───── INFORMATION PROVIDED
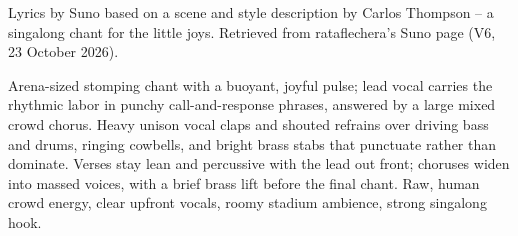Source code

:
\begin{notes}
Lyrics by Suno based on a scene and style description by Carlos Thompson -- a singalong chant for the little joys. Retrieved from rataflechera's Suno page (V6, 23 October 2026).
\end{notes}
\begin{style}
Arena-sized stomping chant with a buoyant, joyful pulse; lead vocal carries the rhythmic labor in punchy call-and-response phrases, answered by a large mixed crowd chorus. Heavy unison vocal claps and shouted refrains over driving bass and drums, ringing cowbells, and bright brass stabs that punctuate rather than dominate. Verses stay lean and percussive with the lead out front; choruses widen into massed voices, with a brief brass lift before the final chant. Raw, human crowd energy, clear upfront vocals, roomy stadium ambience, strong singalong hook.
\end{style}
──────────
───── INFORMATION PROVIDED
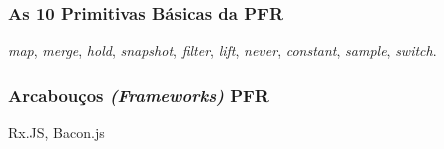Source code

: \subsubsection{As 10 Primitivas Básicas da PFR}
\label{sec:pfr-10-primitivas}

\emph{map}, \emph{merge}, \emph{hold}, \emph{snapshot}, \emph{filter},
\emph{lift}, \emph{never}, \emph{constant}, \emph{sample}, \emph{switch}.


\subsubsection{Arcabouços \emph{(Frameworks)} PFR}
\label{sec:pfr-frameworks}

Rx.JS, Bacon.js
──────────
───── INFORMATION PROVIDED
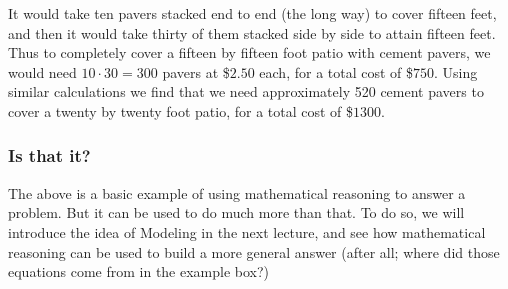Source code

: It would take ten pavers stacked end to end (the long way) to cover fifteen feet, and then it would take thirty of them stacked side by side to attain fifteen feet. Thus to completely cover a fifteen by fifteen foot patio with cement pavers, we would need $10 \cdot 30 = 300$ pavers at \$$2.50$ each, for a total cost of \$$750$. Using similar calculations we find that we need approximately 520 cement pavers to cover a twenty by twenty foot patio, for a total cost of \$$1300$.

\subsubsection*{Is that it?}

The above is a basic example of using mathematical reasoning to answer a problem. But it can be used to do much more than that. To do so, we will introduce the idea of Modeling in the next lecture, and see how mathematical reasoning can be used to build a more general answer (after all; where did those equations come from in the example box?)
──────────
## YOUR GOAL
From the entries above, return each line with the word "subsubsection" in it.

## RESPONSE BOX
: \subsubsection{As 10 Primitivas Básicas da PFR}
\subsubsection{Arcabouços \emph{(Frameworks)} PFR}
\subsubsection*{Is that it?}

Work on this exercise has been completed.